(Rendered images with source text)
>>>

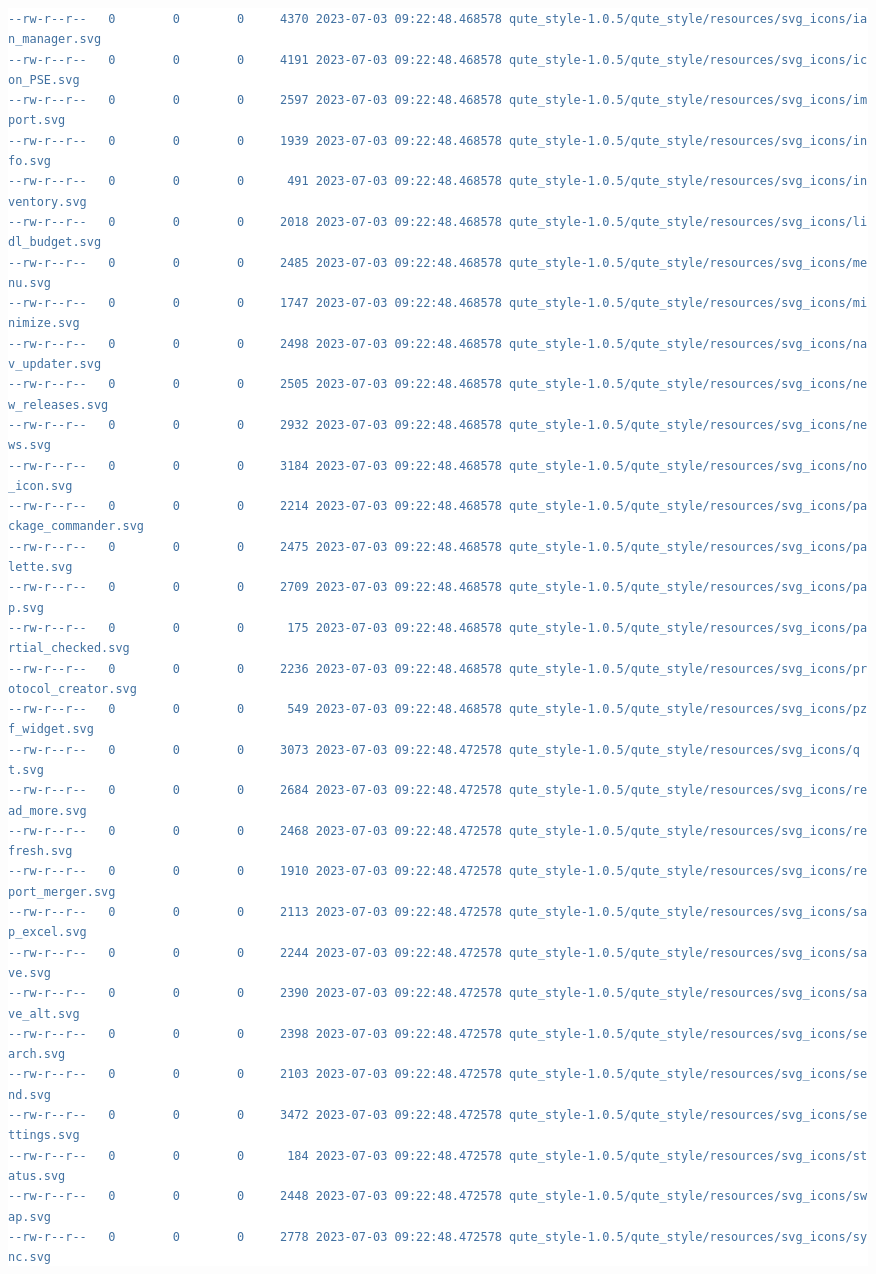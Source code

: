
 ```diff
--rw-r--r--   0        0        0     4370 2023-07-03 09:22:48.468578 qute_style-1.0.5/qute_style/resources/svg_icons/ian_manager.svg
--rw-r--r--   0        0        0     4191 2023-07-03 09:22:48.468578 qute_style-1.0.5/qute_style/resources/svg_icons/icon_PSE.svg
--rw-r--r--   0        0        0     2597 2023-07-03 09:22:48.468578 qute_style-1.0.5/qute_style/resources/svg_icons/import.svg
--rw-r--r--   0        0        0     1939 2023-07-03 09:22:48.468578 qute_style-1.0.5/qute_style/resources/svg_icons/info.svg
--rw-r--r--   0        0        0      491 2023-07-03 09:22:48.468578 qute_style-1.0.5/qute_style/resources/svg_icons/inventory.svg
--rw-r--r--   0        0        0     2018 2023-07-03 09:22:48.468578 qute_style-1.0.5/qute_style/resources/svg_icons/lidl_budget.svg
--rw-r--r--   0        0        0     2485 2023-07-03 09:22:48.468578 qute_style-1.0.5/qute_style/resources/svg_icons/menu.svg
--rw-r--r--   0        0        0     1747 2023-07-03 09:22:48.468578 qute_style-1.0.5/qute_style/resources/svg_icons/minimize.svg
--rw-r--r--   0        0        0     2498 2023-07-03 09:22:48.468578 qute_style-1.0.5/qute_style/resources/svg_icons/nav_updater.svg
--rw-r--r--   0        0        0     2505 2023-07-03 09:22:48.468578 qute_style-1.0.5/qute_style/resources/svg_icons/new_releases.svg
--rw-r--r--   0        0        0     2932 2023-07-03 09:22:48.468578 qute_style-1.0.5/qute_style/resources/svg_icons/news.svg
--rw-r--r--   0        0        0     3184 2023-07-03 09:22:48.468578 qute_style-1.0.5/qute_style/resources/svg_icons/no_icon.svg
--rw-r--r--   0        0        0     2214 2023-07-03 09:22:48.468578 qute_style-1.0.5/qute_style/resources/svg_icons/package_commander.svg
--rw-r--r--   0        0        0     2475 2023-07-03 09:22:48.468578 qute_style-1.0.5/qute_style/resources/svg_icons/palette.svg
--rw-r--r--   0        0        0     2709 2023-07-03 09:22:48.468578 qute_style-1.0.5/qute_style/resources/svg_icons/pap.svg
--rw-r--r--   0        0        0      175 2023-07-03 09:22:48.468578 qute_style-1.0.5/qute_style/resources/svg_icons/partial_checked.svg
--rw-r--r--   0        0        0     2236 2023-07-03 09:22:48.468578 qute_style-1.0.5/qute_style/resources/svg_icons/protocol_creator.svg
--rw-r--r--   0        0        0      549 2023-07-03 09:22:48.468578 qute_style-1.0.5/qute_style/resources/svg_icons/pzf_widget.svg
--rw-r--r--   0        0        0     3073 2023-07-03 09:22:48.472578 qute_style-1.0.5/qute_style/resources/svg_icons/qt.svg
--rw-r--r--   0        0        0     2684 2023-07-03 09:22:48.472578 qute_style-1.0.5/qute_style/resources/svg_icons/read_more.svg
--rw-r--r--   0        0        0     2468 2023-07-03 09:22:48.472578 qute_style-1.0.5/qute_style/resources/svg_icons/refresh.svg
--rw-r--r--   0        0        0     1910 2023-07-03 09:22:48.472578 qute_style-1.0.5/qute_style/resources/svg_icons/report_merger.svg
--rw-r--r--   0        0        0     2113 2023-07-03 09:22:48.472578 qute_style-1.0.5/qute_style/resources/svg_icons/sap_excel.svg
--rw-r--r--   0        0        0     2244 2023-07-03 09:22:48.472578 qute_style-1.0.5/qute_style/resources/svg_icons/save.svg
--rw-r--r--   0        0        0     2390 2023-07-03 09:22:48.472578 qute_style-1.0.5/qute_style/resources/svg_icons/save_alt.svg
--rw-r--r--   0        0        0     2398 2023-07-03 09:22:48.472578 qute_style-1.0.5/qute_style/resources/svg_icons/search.svg
--rw-r--r--   0        0        0     2103 2023-07-03 09:22:48.472578 qute_style-1.0.5/qute_style/resources/svg_icons/send.svg
--rw-r--r--   0        0        0     3472 2023-07-03 09:22:48.472578 qute_style-1.0.5/qute_style/resources/svg_icons/settings.svg
--rw-r--r--   0        0        0      184 2023-07-03 09:22:48.472578 qute_style-1.0.5/qute_style/resources/svg_icons/status.svg
--rw-r--r--   0        0        0     2448 2023-07-03 09:22:48.472578 qute_style-1.0.5/qute_style/resources/svg_icons/swap.svg
--rw-r--r--   0        0        0     2778 2023-07-03 09:22:48.472578 qute_style-1.0.5/qute_style/resources/svg_icons/sync.svg
```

<<<

WHAT YOU SHOULD DO:
The response must repeat all the lines above exactly and include no pictures.

ANSWER TO THIS PROBLEM:
Source code

:
 ```diff
--rw-r--r--   0        0        0     4370 2023-07-03 09:22:48.468578 qute_style-1.0.5/qute_style/resources/svg_icons/ian_manager.svg
--rw-r--r--   0        0        0     4191 2023-07-03 09:22:48.468578 qute_style-1.0.5/qute_style/resources/svg_icons/icon_PSE.svg
--rw-r--r--   0        0        0     2597 2023-07-03 09:22:48.468578 qute_style-1.0.5/qute_style/resources/svg_icons/import.svg
--rw-r--r--   0        0        0     1939 2023-07-03 09:22:48.468578 qute_style-1.0.5/qute_style/resources/svg_icons/info.svg
--rw-r--r--   0        0        0      491 2023-07-03 09:22:48.468578 qute_style-1.0.5/qute_style/resources/svg_icons/inventory.svg
--rw-r--r--   0        0        0     2018 2023-07-03 09:22:48.468578 qute_style-1.0.5/qute_style/resources/svg_icons/lidl_budget.svg
--rw-r--r--   0        0        0     2485 2023-07-03 09:22:48.468578 qute_style-1.0.5/qute_style/resources/svg_icons/menu.svg
--rw-r--r--   0        0        0     1747 2023-07-03 09:22:48.468578 qute_style-1.0.5/qute_style/resources/svg_icons/minimize.svg
--rw-r--r--   0        0        0     2498 2023-07-03 09:22:48.468578 qute_style-1.0.5/qute_style/resources/svg_icons/nav_updater.svg
--rw-r--r--   0        0        0     2505 2023-07-03 09:22:48.468578 qute_style-1.0.5/qute_style/resources/svg_icons/new_releases.svg
--rw-r--r--   0        0        0     2932 2023-07-03 09:22:48.468578 qute_style-1.0.5/qute_style/resources/svg_icons/news.svg
--rw-r--r--   0        0        0     3184 2023-07-03 09:22:48.468578 qute_style-1.0.5/qute_style/resources/svg_icons/no_icon.svg
--rw-r--r--   0        0        0     2214 2023-07-03 09:22:48.468578 qute_style-1.0.5/qute_style/resources/svg_icons/package_commander.svg
--rw-r--r--   0        0        0     2475 2023-07-03 09:22:48.468578 qute_style-1.0.5/qute_style/resources/svg_icons/palette.svg
--rw-r--r--   0        0        0     2709 2023-07-03 09:22:48.468578 qute_style-1.0.5/qute_style/resources/svg_icons/pap.svg
--rw-r--r--   0        0        0      175 2023-07-03 09:22:48.468578 qute_style-1.0.5/qute_style/resources/svg_icons/partial_checked.svg
--rw-r--r--   0        0        0     2236 2023-07-03 09:22:48.468578 qute_style-1.0.5/qute_style/resources/svg_icons/protocol_creator.svg
--rw-r--r--   0        0        0      549 2023-07-03 09:22:48.468578 qute_style-1.0.5/qute_style/resources/svg_icons/pzf_widget.svg
--rw-r--r--   0        0        0     3073 2023-07-03 09:22:48.472578 qute_style-1.0.5/qute_style/resources/svg_icons/qt.svg
--rw-r--r--   0        0        0     2684 2023-07-03 09:22:48.472578 qute_style-1.0.5/qute_style/resources/svg_icons/read_more.svg
--rw-r--r--   0        0        0     2468 2023-07-03 09:22:48.472578 qute_style-1.0.5/qute_style/resources/svg_icons/refresh.svg
--rw-r--r--   0        0        0     1910 2023-07-03 09:22:48.472578 qute_style-1.0.5/qute_style/resources/svg_icons/report_merger.svg
--rw-r--r--   0        0        0     2113 2023-07-03 09:22:48.472578 qute_style-1.0.5/qute_style/resources/svg_icons/sap_excel.svg
--rw-r--r--   0        0        0     2244 2023-07-03 09:22:48.472578 qute_style-1.0.5/qute_style/resources/svg_icons/save.svg
--rw-r--r--   0        0        0     2390 2023-07-03 09:22:48.472578 qute_style-1.0.5/qute_style/resources/svg_icons/save_alt.svg
--rw-r--r--   0        0        0     2398 2023-07-03 09:22:48.472578 qute_style-1.0.5/qute_style/resources/svg_icons/search.svg
--rw-r--r--   0        0        0     2103 2023-07-03 09:22:48.472578 qute_style-1.0.5/qute_style/resources/svg_icons/send.svg
--rw-r--r--   0        0        0     3472 2023-07-03 09:22:48.472578 qute_style-1.0.5/qute_style/resources/svg_icons/settings.svg
--rw-r--r--   0        0        0      184 2023-07-03 09:22:48.472578 qute_style-1.0.5/qute_style/resources/svg_icons/status.svg
--rw-r--r--   0        0        0     2448 2023-07-03 09:22:48.472578 qute_style-1.0.5/qute_style/resources/svg_icons/swap.svg
--rw-r--r--   0        0        0     2778 2023-07-03 09:22:48.472578 qute_style-1.0.5/qute_style/resources/svg_icons/sync.svg
```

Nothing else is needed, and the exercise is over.